Zunächst eine Vorbemerkung: Dies ist ein Buchtipp für literarische Genießer. Der im Jahr 1967 erschienene (und 2014 von mare in Deutschland veröffentlichte) Roman „Der Garten über dem Meer“ von der katalanischen Autorin Mercè Rodoreda (1908 – 1983) ist der Inbegriff für ein langsames Schweifen über die Seiten und ein tiefes Eintauchen in die Sprache.

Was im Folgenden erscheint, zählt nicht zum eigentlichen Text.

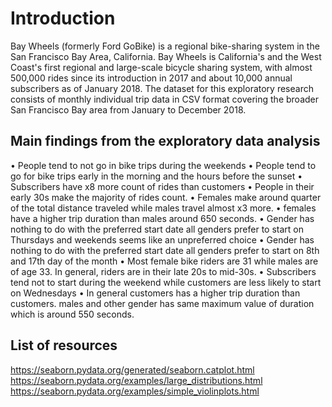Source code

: # Introduction
Bay Wheels (formerly Ford GoBike) is a regional bike-sharing system in the San Francisco Bay Area, California. Bay Wheels is California's and the West Coast's first regional and large-scale bicycle sharing system, with almost 500,000 rides since its introduction in 2017 and about 10,000 annual subscribers as of January 2018. The dataset for this exploratory research consists of monthly individual trip data in CSV format covering the broader San Francisco Bay area from January to December 2018.

## Main findings from the exploratory data analysis
•	People tend to not go in bike trips during the weekends
•	People tend to go for bike trips early in the morning and the hours before the sunset
•	Subscribers have x8 more count of rides than customers
•	People in their early 30s make the majority of rides count.
•	Females make around quarter of the total distance traveled while males travel almost x3 more.
•	females have a higher trip duration than males around 650 seconds.
•	Gender has nothing to do with the preferred start date all genders prefer to start on Thursdays and weekends seems like an unpreferred choice
•	Gender has nothing to do with the preferred start date all genders prefer to start on 8th and 17th day of the month
•	Most female bike riders are 31 while males are of age 33. In general, riders are in their late 20s to mid-30s.
•	Subscribers tend not to start during the weekend while customers are less likely to start on Wednesdays
•	In general customers has a higher trip duration than customers. males and other gender has same maximum value of duration which is around 550 seconds.

## List of resources
https://seaborn.pydata.org/generated/seaborn.catplot.html
https://seaborn.pydata.org/examples/large_distributions.html
https://seaborn.pydata.org/examples/simple_violinplots.html 
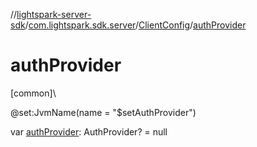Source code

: //[lightspark-server-sdk](../../../index.md)/[com.lightspark.sdk.server](../index.md)/[ClientConfig](index.md)/[authProvider](auth-provider.md)

# authProvider

[common]\

@set:JvmName(name = &quot;$setAuthProvider&quot;)

var [authProvider](auth-provider.md): AuthProvider? = null
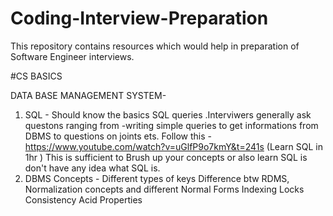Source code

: # Coding-Interview-Preparation
This repository contains resources which would help in preparation of Software Engineer interviews.

#CS BASICS
 
 
 DATA BASE MANAGEMENT SYSTEM-

1. SQL - Should know the basics SQL queries .Interviwers generally ask questons ranging from -writing simple queries to get informations  from DBMS to questions on joints ets.
   Follow this - https://www.youtube.com/watch?v=uGlfP9o7kmY&t=241s (Learn SQL in 1hr ) This is sufficient to Brush up your concepts or also learn SQL is don't have any idea what SQL is.
2. DBMS Concepts -
    Different types of keys
    Difference btw RDMS,
    Normalization concepts and different Normal Forms
    Indexing
    Locks
    Consistency 
    Acid Properties
    
    
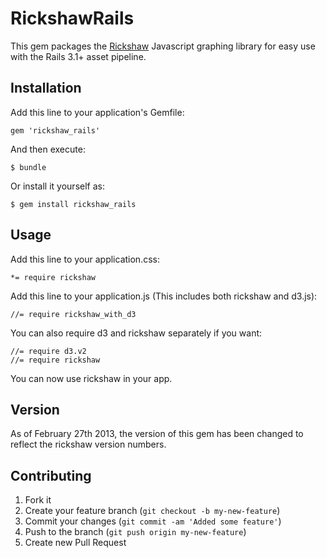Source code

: # RickshawRails

This gem packages the [Rickshaw](http://code.shutterstock.com/rickshaw/) Javascript graphing library for easy use with the Rails 3.1+ asset pipeline.

## Installation

Add this line to your application's Gemfile:

    gem 'rickshaw_rails'

And then execute:

    $ bundle

Or install it yourself as:

    $ gem install rickshaw_rails

## Usage

Add this line to your application.css:

    *= require rickshaw
    
Add this line to your application.js (This includes both rickshaw and d3.js):

    //= require rickshaw_with_d3
    
You can also require d3 and rickshaw separately if you want:

    //= require d3.v2
    //= require rickshaw

You can now use rickshaw in your app.

## Version

As of February 27th 2013, the version of this gem has been changed to reflect the rickshaw version numbers.

## Contributing

1. Fork it
2. Create your feature branch (`git checkout -b my-new-feature`)
3. Commit your changes (`git commit -am 'Added some feature'`)
4. Push to the branch (`git push origin my-new-feature`)
5. Create new Pull Request
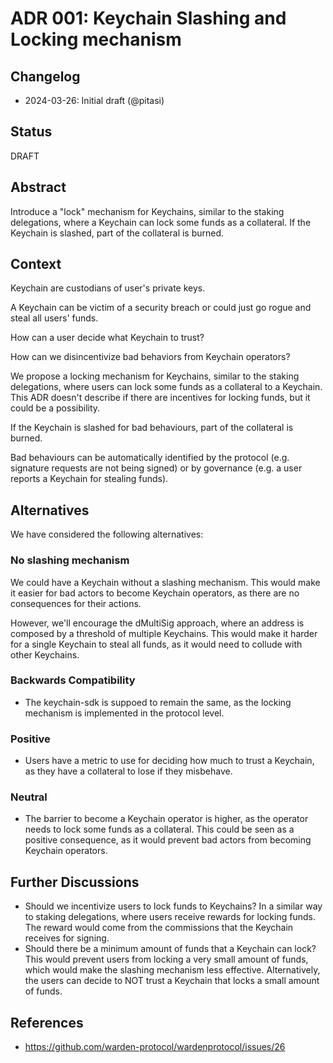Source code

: # ADR 001: Keychain Slashing and Locking mechanism

## Changelog

* 2024-03-26: Initial draft (@pitasi)

## Status

DRAFT

## Abstract

Introduce a "lock" mechanism for Keychains, similar to the staking delegations,
where a Keychain can lock some funds as a collateral. If the Keychain is
slashed, part of the collateral is burned.

## Context

Keychain are custodians of user's private keys.

A Keychain can be victim of a security breach or could just go rogue and steal
all users' funds.

How can a user decide what Keychain to trust?

How can we disincentivize bad behaviors from Keychain operators?

We propose a locking mechanism for Keychains, similar to the staking
delegations, where users can lock some funds as a collateral to a Keychain.
This ADR doesn't describe if there are incentives for locking funds, but it
could be a possibility.

If the Keychain is slashed for bad behaviours, part of the collateral is
burned.

Bad behaviours can be automatically identified by the protocol (e.g. signature
requests are not being signed) or by governance (e.g. a user reports a Keychain
for stealing funds).

## Alternatives

We have considered the following alternatives:

### No slashing mechanism

We could have a Keychain without a slashing mechanism. This would make it
easier for bad actors to become Keychain operators, as there are no
consequences for their actions.

However, we'll encourage the dMultiSig approach, where an address is composed
by a threshold of multiple Keychains. This would make it harder for a single
Keychain to steal all funds, as it would need to collude with other Keychains.

### Backwards Compatibility

- The keychain-sdk is suppoed to remain the same, as the locking mechanism is
  implemented in the protocol level.

### Positive

- Users have a metric to use for deciding how much to trust a Keychain, as they
  have a collateral to lose if they misbehave.

### Neutral

- The barrier to become a Keychain operator is higher, as the operator needs to
  lock some funds as a collateral. This could be seen as a positive consequence,
  as it would prevent bad actors from becoming Keychain operators.

## Further Discussions

- Should we incentivize users to lock funds to Keychains? In a similar way to
  staking delegations, where users receive rewards for locking funds. The
  reward would come from the commissions that the Keychain receives for
  signing.
- Should there be a minimum amount of funds that a Keychain can lock? This
  would prevent users from locking a very small amount of funds, which would
  make the slashing mechanism less effective. Alternatively, the users can
  decide to NOT trust a Keychain that locks a small amount of funds.

## References

* https://github.com/warden-protocol/wardenprotocol/issues/26
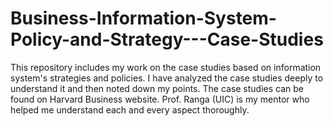 # Business-Information-System-Policy-and-Strategy---Case-Studies

This repository includes my work on the case studies based on information system's strategies and policies.
I have analyzed the case studies deeply to understand it and then noted down my points.
The case studies can be found on Harvard Business website.
Prof. Ranga (UIC) is my mentor who helped me understand each and every aspect thoroughly. 
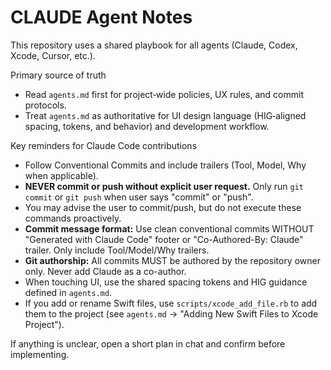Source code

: # CLAUDE Agent Notes

This repository uses a shared playbook for all agents (Claude, Codex, Xcode, Cursor, etc.).

Primary source of truth
- Read `agents.md` first for project‑wide policies, UX rules, and commit protocols.
- Treat `agents.md` as authoritative for UI design language (HIG‑aligned spacing, tokens, and behavior) and development workflow.

Key reminders for Claude Code contributions
- Follow Conventional Commits and include trailers (Tool, Model, Why when applicable).
- **NEVER commit or push without explicit user request.** Only run `git commit` or `git push` when user says "commit" or "push".
- You may advise the user to commit/push, but do not execute these commands proactively.
- **Commit message format:** Use clean conventional commits WITHOUT "Generated with Claude Code" footer or "Co-Authored-By: Claude" trailer. Only include Tool/Model/Why trailers.
- **Git authorship:** All commits MUST be authored by the repository owner only. Never add Claude as a co-author.
- When touching UI, use the shared spacing tokens and HIG guidance defined in `agents.md`.
- If you add or rename Swift files, use `scripts/xcode_add_file.rb` to add them to the project (see `agents.md` → "Adding New Swift Files to Xcode Project").

If anything is unclear, open a short plan in chat and confirm before implementing.
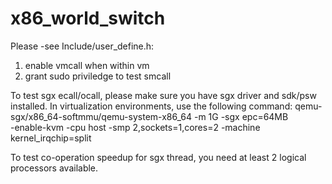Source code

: # x86_world_switch

Please -see Include/user_define.h:
1. enable vmcall when within vm
2. grant sudo priviledge to test smcall

To test sgx ecall/ocall, please make sure you have sgx driver and sdk/psw installed.
In virtualization environments, use the following command:
  qemu-sgx/x86_64-softmmu/qemu-system-x86_64 -m 1G -sgx epc=64MB \
    -enable-kvm -cpu host -smp 2,sockets=1,cores=2 -machine kernel_irqchip=split

To test co-operation speedup for sgx thread, you need at least 2 logical processors available.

Erzählt wird diese Geschichte aus der Perspektive des Gärtners der Herrschaften, die in jenem Haus leben, dessen Garten über dem Meer liegt. Zeitlich ist der Roman in den 1920er Jahren angesiedelt, wobei sich der Gärtner an sechs Sommer zurückerinnert, die die Herrschaften in diesem Haus hoch oben über dem Meer verbringen. Wir tauchen ein in die pittoresken Beschreibungen des Gärtners von Blumen und Pflanzen, über die er schlichtweg alles zu wissen scheint, aber auch in seine Erzählungen von der illustren Gesellschaft rund um das Herrenhaus.

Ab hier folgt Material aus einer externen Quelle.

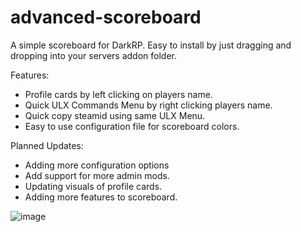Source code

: # advanced-scoreboard
A simple scoreboard for DarkRP. Easy to install by just dragging and dropping into your servers addon folder.

Features:
- Profile cards by left clicking on players name.
- Quick ULX Commands Menu by right clicking players name.
- Quick copy steamid using same ULX Menu.
- Easy to use configuration file for scoreboard colors.

Planned Updates:
- Adding more configuration options
- Add support for more admin mods.
- Updating visuals of profile cards.
- Adding more features to scoreboard.

![image](https://i.imgur.com/E5jOICp.jpg)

Senyoret Francesc und Senyoreta Rosamaria sind frisch verheiratet, als sie das Haus zum ersten Mal als Sommerresidenz nutzen. Begleitet werden sie von einer Schar von Gästen und Bediensteten – und das auch in jedem der darauffolgenden Jahre. Der Maler Feliu Roca beispielsweise malt den lieben langen Tag nichts als das Meer und das Dienstmädchen Miranda zeigt eindeutiges Interesse am Hausherrn. Aus der Perspektive des Gärtners erfahren wir von Liebeleien, Schwangerschaften, Verflossenen … ein Potpourri des Lebens quasi. Ganz so einfach ist es jedoch nicht, denn wir können beobachten, wie das Leben in der gehobenen Gesellschaft in den 1920er Jahren in Spanien aussah, welche Zwänge und Abgründe sich durch dieses ergaben, wieso auch in einem Garten über dem Meer, einem wunderschönen Fleckchen Erde, Melancholie zu finden sein kann.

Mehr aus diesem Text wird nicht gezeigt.